Antioxidant activity is considered relevant in the context of neurodegeneration prevention. All undigested soups initially exhibited high radical-scavenging capacity, which decreased significantly during the oral, gastric, and small-intestinal stages, indicating susceptibility of antioxidant compounds to enzymatic degradation, pH-dependent instability, and matrix interactions occurring during digestion [43,44,49,50,51]. In contrast to the DPPH^•^ results, ABTS^•+^ analysis revealed divergent patterns, including a continuous decrease in sea buckthorn soup and a late-stage increase in the remaining soups. This discrepancy reflects fundamental differences in reaction mechanisms between the assays, as ABTS^•+^ can detect a broader spectrum of redox-active compounds through combined single-electron and hydrogen-atom transfer pathways, whereas DPPH^•^ is more limited and sensitive to environmental conditions [52,53,54,55]. Collectively, these findings indicate that digestion not only reduces antioxidant activity but also reshapes the measurable redox profile through transformation of phenolic structures and altered assay reactivity, highlighting the importance of digestion-stage-dependent interpretation of antioxidant capacity in complex plant matrices.
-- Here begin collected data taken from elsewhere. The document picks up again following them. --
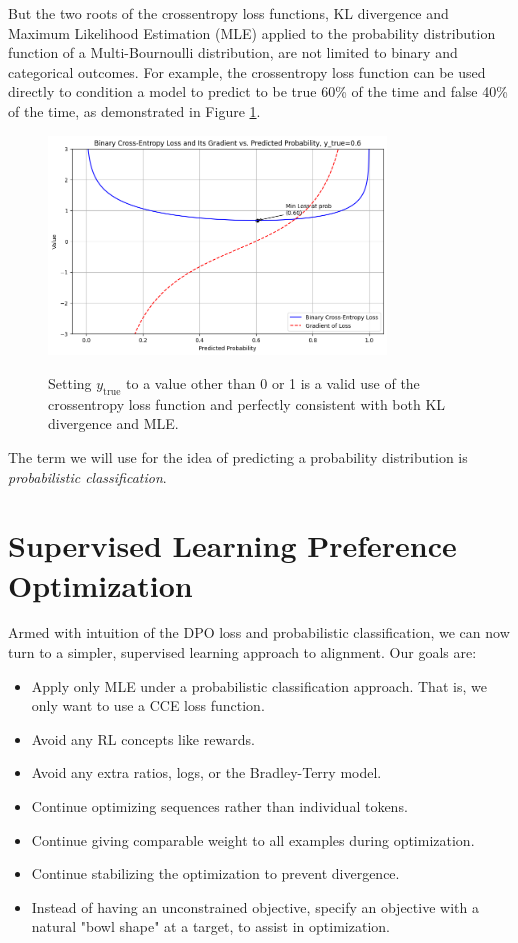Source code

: \documentclass[twoside,11pt]{article}
\begin{document}
But the two roots of the crossentropy
loss functions, KL divergence and Maximum Likelihood Estimation (MLE) applied
to the probability distribution function of a Multi-Bournoulli
distribution, are not limited to binary and categorical outcomes. 
For example, the crossentropy loss function can be used directly 
to condition a model to predict to be true 60\% of the time and false 40\% of 
the time, as demonstrated in Figure \ref{fig:ce06}. 
\begin{figure}[htbp]
  \centering
  \includegraphics[width=0.8\textwidth]{ce06.png}
  \label{fig:ce06}
  \caption{Setting $y_\mathrm{true}$ to a value 
  other than 0 or 1 is a valid 
  use of the crossentropy loss 
  function and perfectly consistent with
  both KL divergence and MLE.}
\end{figure}

The term we will use for the idea of
predicting a probability distribution is \emph{probabilistic classification}.

\section{Supervised Learning Preference Optimization}

Armed with intuition of the DPO loss and probabilistic classification, we can
now turn to a simpler, supervised learning approach to alignment. Our
goals are:
\begin{itemize}
\item Apply only MLE under a probabilistic classification approach. 
  That is, we only want to use a CCE loss function. 
\item Avoid any RL concepts like rewards.
\item Avoid any extra ratios, logs, or the Bradley-Terry model.
\item Continue optimizing sequences rather than individual tokens.
\item Continue giving comparable weight to all examples during optimization.
\item Continue stabilizing the optimization to prevent divergence.  
\item Instead of having an unconstrained objective, 
  specify an objective with a natural "bowl shape" at a target, to assist
  in optimization.
\end{itemize} 
\end{document}
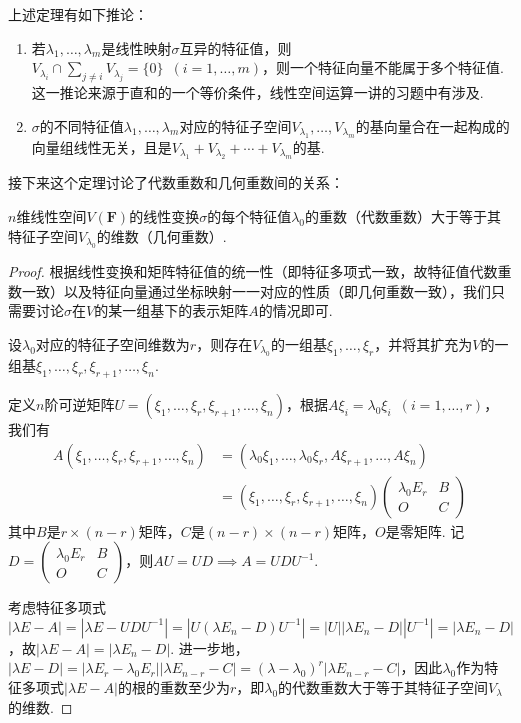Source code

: 上述定理有如下推论：
\begin{enumerate}
    \item 若$\lambda_1,\ldots,\lambda_m$是线性映射$\sigma$互异的特征值，则$V_{\lambda_i}\cap\sum\limits_{j\neq i}V_{\lambda_j}=\{0\}
              \enspace(i=1,\ldots,m)$，则一个特征向量不能属于多个特征值. 这一推论来源于直和的一个等价条件，线性空间运算一讲的习题中有涉及.

    \item $\sigma$的不同特征值$\lambda_1,\ldots,\lambda_m$对应的特征子空间$V_{\lambda_1},\ldots,V_{\lambda_m}$的基向量合在一起构成的向量组线性无关，且是$V_{\lambda_1}+V_{\lambda_2}+\cdots+V_{\lambda_m}$的基.
\end{enumerate}

接下来这个定理讨论了代数重数和几何重数间的关系：
\begin{theorem}\label{thm:18:代数重数与几何重数}
    $n$维线性空间$V(\mathbf{F})$的线性变换$\sigma$的每个特征值$\lambda_0$的重数（代数重数）大于等于其特征子空间$V_{\lambda_0}$的维数（几何重数）.
\end{theorem}

\begin{proof}
    根据线性变换和矩阵特征值的统一性（即特征多项式一致，故特征值代数重数一致）以及特征向量通过坐标映射一一对应的性质（即几何重数一致），我们只需要讨论$\sigma$在$V$的某一组基下的表示矩阵$A$的情况即可.

    设$\lambda_0$对应的特征子空间维数为$r$，则存在$V_{\lambda_0}$的一组基$\xi_1,\ldots,\xi_r$，并将其扩充为$V$的一组基$\xi_1,\ldots,\xi_r,\xi_{r+1},\ldots,\xi_n$.

    定义$n$阶可逆矩阵$U=(\xi_1,\ldots,\xi_r,\xi_{r+1},\ldots,\xi_n)$，根据$A\xi_i=\lambda_0\xi_i\enspace(i=1,\ldots,r)$，我们有
    \begin{align*}
        A(\xi_1,\ldots,\xi_r,\xi_{r+1},\ldots,\xi_n) & = (\lambda_0\xi_1,\ldots,\lambda_0\xi_r,A\xi_{r+1},\ldots,A\xi_n) \\
                                                     & = (\xi_1,\ldots,\xi_r,\xi_{r+1},\ldots,\xi_n)
        \begin{pmatrix}
            \lambda_0 E_r & B \\ O & C
        \end{pmatrix}
    \end{align*}
    其中$B$是$r\times(n-r)$矩阵，$C$是$(n-r)\times(n-r)$矩阵，$O$是零矩阵. 记$D=\begin{pmatrix}
            \lambda_0 E_r & B \\ O & C
        \end{pmatrix}$，则$AU=UD\implies A=UDU^{-1}$.

    考虑特征多项式$|\lambda E-A|=|\lambda E-UDU^{-1}|=|U(\lambda E_n-D)U^{-1}|=|U||\lambda E_n-D||U^{-1}|=|\lambda E_n-D|$，故$|\lambda E-A|=|\lambda E_n-D|$. 进一步地，$|\lambda E-D|=|\lambda E_r-\lambda_0 E_r||\lambda E_{n-r}-C|=(\lambda-\lambda_0)^r|\lambda E_{n-r}-C|$，因此$\lambda_0$作为特征多项式$|\lambda E-A|$的根的重数至少为$r$，即$\lambda_0$的代数重数大于等于其特征子空间$V_{\lambda}$的维数.
\end{proof}

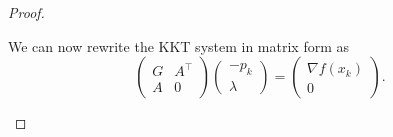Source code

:\documentclass[12pt]{report}
\begin{document}
\begin{problem}
\begin{proof}
\begin{enumerate}
\begin{equation*}
    \end{equation*}
    We can now rewrite the KKT system in matrix form as
    \begin{equation}\label{kkkktttt}
        \begin{pmatrix}
            G & A^\top\\ A & 0
        \end{pmatrix}\begin{pmatrix}
            -p_k \\ \lambda
        \end{pmatrix} = \begin{pmatrix}
            \nabla f(x_k) \\ 0
        \end{pmatrix}.
    \end{equation}
    
    
    

\end{enumerate}
\end{proof}
\end{problem}
\end{document}
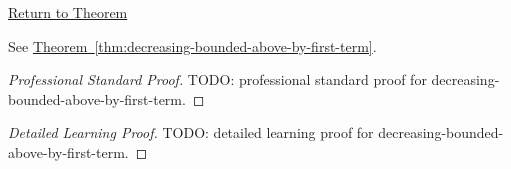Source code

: \newpage
{}
\label{prf:decreasing-bounded-above-by-first-term}

\begin{remark*}[Return]
\hyperref[thm:decreasing-bounded-above-by-first-term]{Return to Theorem}
\end{remark*}

\begin{theorem*}
See \hyperref[thm:decreasing-bounded-above-by-first-term]{Theorem~\ref*{thm:decreasing-bounded-above-by-first-term}}.
\end{theorem*}

\begin{proof}[Professional Standard Proof]
\LRAProofBodyStart
TODO: professional standard proof for decreasing-bounded-above-by-first-term.
\end{proof}

\begin{proof}[Detailed Learning Proof]
\LRAProofBodyStart
TODO: detailed learning proof for decreasing-bounded-above-by-first-term.
\end{proof}

\begin{remark*}
\end{remark*}

\begin{dependencies}
\NoLocalDependencies
\end{dependencies}

\clearpage
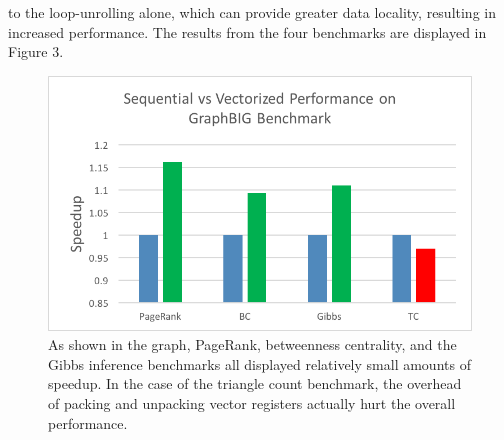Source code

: \documentclass[conference]{IEEEtran}
\begin{document}
to the loop-unrolling alone, which can provide greater data locality, resulting in increased performance.  The results from the four benchmarks are displayed in Figure 3.  

\begin{figure}
\includegraphics[scale=0.7]{figures/benchmark1.png}
\caption{As shown in the graph, PageRank, betweenness centrality, and the Gibbs inference benchmarks all displayed relatively small amounts of speedup.  In the case of the triangle count benchmark, the overhead of packing and unpacking vector registers actually hurt the overall performance.  }
\end{figure}
\end{document}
CV analysis across digestion stages (Figure 7) reflects digestion-dependent changes in the pool of electroactive antioxidants. The high reducing activity of sea buckthorn soup during the oral phase is consistent with the rapid release of water-soluble antioxidants such as ascorbic acid, which is readily liberated but unstable under subsequent gastric conditions [49,56]. In contrast, the stronger electrochemical responses observed for the remaining soups during intestinal and colonic stages indicate delayed liberation of matrix-bound phenolics, including phenylpropanoid-derived compounds requiring enzymatic or microbial hydrolysis for release [56]. Collectively, these findings demonstrate that the redox profile of complex plant matrices is governed by the balance between early degradation of labile antioxidants and later microbiota-driven transformation of bound phenolic constituents. This mechanistic shift explains the emergence of late-stage electrochemical signals, including the ~0.7 V oxidation peak, as a marker of digestion-generated phenolic metabolites rather than native compounds.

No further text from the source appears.